[[ INPUT DATA, beginning ]]

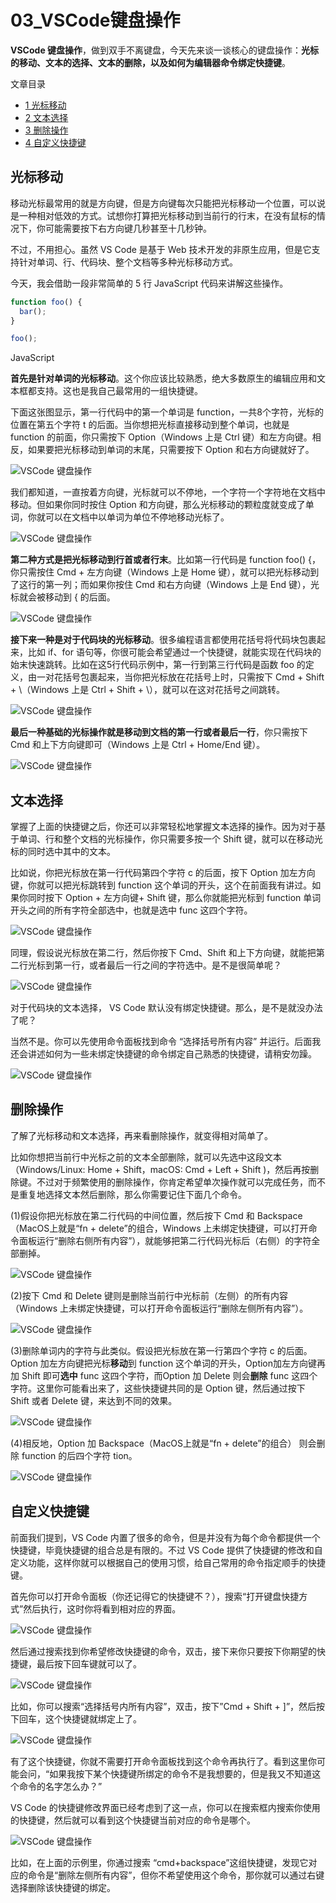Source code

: # 03_VSCode键盘操作

**VSCode 键盘操作**，做到双手不离键盘，今天先来谈一谈核心的键盘操作：**光标的移动、文本的选择、文本的删除，以及如何为编辑器命令绑定快捷键**。

文章目录

- [1 光标移动](https://geek-docs.com/vscode/vscode-tutorials/vscode-keyboard.html#i)
- [2 文本选择](https://geek-docs.com/vscode/vscode-tutorials/vscode-keyboard.html#i-2)
- [3 删除操作](https://geek-docs.com/vscode/vscode-tutorials/vscode-keyboard.html#i-3)
- [4 自定义快捷键](https://geek-docs.com/vscode/vscode-tutorials/vscode-keyboard.html#i-4)

## 光标移动

移动光标最常用的就是方向键，但是方向键每次只能把光标移动一个位置，可以说是一种相对低效的方式。试想你打算把光标移动到当前行的行末，在没有鼠标的情况下，你可能需要按下右方向键几秒甚至十几秒钟。

不过，不用担心。虽然 VS Code 是基于 Web 技术开发的非原生应用，但是它支持针对单词、行、代码块、整个文档等多种光标移动方式。

今天，我会借助一段非常简单的 5 行 JavaScript 代码来讲解这些操作。

```javascript
function foo() {
  bar();
}

foo();
```

JavaScript

**首先是针对单词的光标移动**。这个你应该比较熟悉，绝大多数原生的编辑应用和文本框都支持。这也是我自己最常用的一组快捷键。

下面这张图显示，第一行代码中的第一个单词是 function，一共8个字符，光标的位置在第五个字符 t 的后面。当你想把光标直接移动到整个单词，也就是 function 的前面，你只需按下 Option（Windows 上是 Ctrl 键）和左方向键。相反，如果要把光标移动到单词的末尾，只需要按下 Option 和右方向键就好了。

![VSCode 键盘操作](image/keyboard-1.gif)

我们都知道，一直按着方向键，光标就可以不停地，一个字符一个字符地在文档中移动。但如果你同时按住 Option 和方向键，那么光标移动的颗粒度就变成了单词，你就可以在文档中以单词为单位不停地移动光标了。

![VSCode 键盘操作](image/keyboard-2.gif)

**第二种方式是把光标移动到行首或者行末**。比如第一行代码是 function foo() {，你只需按住 Cmd + 左方向键（Windows 上是 Home 键），就可以把光标移动到了这行的第一列；而如果你按住 Cmd 和右方向键（Windows 上是 End 键），光标就会被移动到 { 的后面。

![VSCode 键盘操作](image/keyboard-3.gif)

**接下来一种是对于代码块的光标移动**。很多编程语言都使用花括号将代码块包裹起来，比如 if、for 语句等，你很可能会希望通过一个快捷键，就能实现在代码块的始末快速跳转。比如在这5行代码示例中，第一行到第三行代码是函数 foo 的定义，由一对花括号包裹起来，当你把光标放在花括号上时，只需按下 Cmd + Shift + \（Windows 上是 Ctrl + Shift + \），就可以在这对花括号之间跳转。

![VSCode 键盘操作](image/keyboard-4.gif)

**最后一种基础的光标操作就是移动到文档的第一行或者最后一行**，你只需按下 Cmd 和上下方向键即可（Windows 上是 Ctrl + Home/End 键）。

![VSCode 键盘操作](image/keyboard-5.gif)

## 文本选择

掌握了上面的快捷键之后，你还可以非常轻松地掌握文本选择的操作。因为对于基于单词、行和整个文档的光标操作，你只需要多按一个 Shift 键，就可以在移动光标的同时选中其中的文本。

比如说，你把光标放在第一行代码第四个字符 c 的后面，按下 Option 加左方向键，你就可以把光标跳转到 function 这个单词的开头，这个在前面我有讲过。如果你同时按下 Option + 左方向键+ Shift 键，那么你就能把光标到 function 单词开头之间的所有字符全部选中，也就是选中 func 这四个字符。

![VSCode 键盘操作](image/keyboard-6.gif)

同理，假设说光标放在第二行，然后你按下 Cmd、Shift 和上下方向键，就能把第二行光标到第一行，或者最后一行之间的字符选中。是不是很简单呢？

![VSCode 键盘操作](image/keyboard-7.gif)

对于代码块的文本选择， VS Code 默认没有绑定快捷键。那么，是不是就没办法了呢？

当然不是。你可以先使用命令面板找到命令 “选择括号所有内容” 并运行。后面我还会讲述如何为一些未绑定快捷键的命令绑定自己熟悉的快捷键，请稍安勿躁。

![VSCode 键盘操作](image/keyboard-8.gif)

## 删除操作

了解了光标移动和文本选择，再来看删除操作，就变得相对简单了。

比如你想把当前行中光标之前的文本全部删除，就可以先选中这段文本（Windows/Linux: Home + Shift，macOS: Cmd + Left + Shift )，然后再按删除键。不过对于频繁使用的删除操作，你肯定希望单次操作就可以完成任务，而不是重复地选择文本然后删除，那么你需要记住下面几个命令。

(1)假设你把光标放在第二行代码的中间位置，然后按下 Cmd 和 Backspace（MacOS上就是“fn + delete”的组合，Windows 上未绑定快捷键，可以打开命令面板运行“删除右侧所有内容”），就能够把第二行代码光标后（右侧）的字符全部删掉。

![VSCode 键盘操作](image/keyboard-9.gif)

(2)按下 Cmd 和 Delete 键则是删除当前行中光标前（左侧）的所有内容（Windows 上未绑定快捷键，可以打开命令面板运行“删除左侧所有内容”）。

![VSCode 键盘操作](image/keyboard-10.gif)

(3)删除单词内的字符与此类似。假设把光标放在第一行第四个字符 c 的后面。Option 加左方向键把光标**移动**到 function 这个单词的开头，Option加左方向键再加 Shift 即可**选中** func 这四个字符，而Option 加 Delete 则会**删除** func 这四个字符。这里你可能看出来了，这些快捷键共同的是 Option 键，然后通过按下 Shift 或者 Delete 键，来达到不同的效果。

![VSCode 键盘操作](image/keyboard-11.gif)

(4)相反地，Option 加 Backspace（MacOS上就是“fn + delete”的组合） 则会删除 function 的后四个字符 tion。

![VSCode 键盘操作](image/keyboard-12.gif)

## 自定义快捷键

前面我们提到，VS Code 内置了很多的命令，但是并没有为每个命令都提供一个快捷键，毕竟快捷键的组合总是有限的。不过 VS Code 提供了快捷键的修改和自定义功能，这样你就可以根据自己的使用习惯，给自己常用的命令指定顺手的快捷键。

首先你可以打开命令面板（你还记得它的快捷键不？），搜索“打开键盘快捷方式”然后执行，这时你将看到相对应的界面。

![VSCode 键盘操作](image/keyboard-13.png)

然后通过搜索找到你希望修改快捷键的命令，双击，接下来你只要按下你期望的快捷键，最后按下回车键就可以了。

![VSCode 键盘操作](image/keyboard-14.png)

比如，你可以搜索“选择括号内所有内容”，双击，按下”Cmd + Shift + ]”，然后按下回车，这个快捷键就绑定上了。

![VSCode 键盘操作](image/keyboard-15.gif)

有了这个快捷键，你就不需要打开命令面板找到这个命令再执行了。看到这里你可能会问，“如果我按下某个快捷键所绑定的命令不是我想要的，但是我又不知道这个命令的名字怎么办？”

VS Code 的快捷键修改界面已经考虑到了这一点，你可以在搜索框内搜索你使用的快捷键，然后就可以看到这个快捷键当前对应的命令是哪个。

![VSCode 键盘操作](image/keyboard-16.gif)

比如，在上面的示例里，你通过搜索 “cmd+backspace”这组快捷键，发现它对应的命令是“删除左侧所有内容”，但你不希望使用这个命令，那你就可以通过右键选择删除该快捷键的绑定。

[[ INPUT DATA, end ]]

Counting only lines that contain the word "这个单词的开头", how many are there in the records above? Give the number alone.

REPLY -
2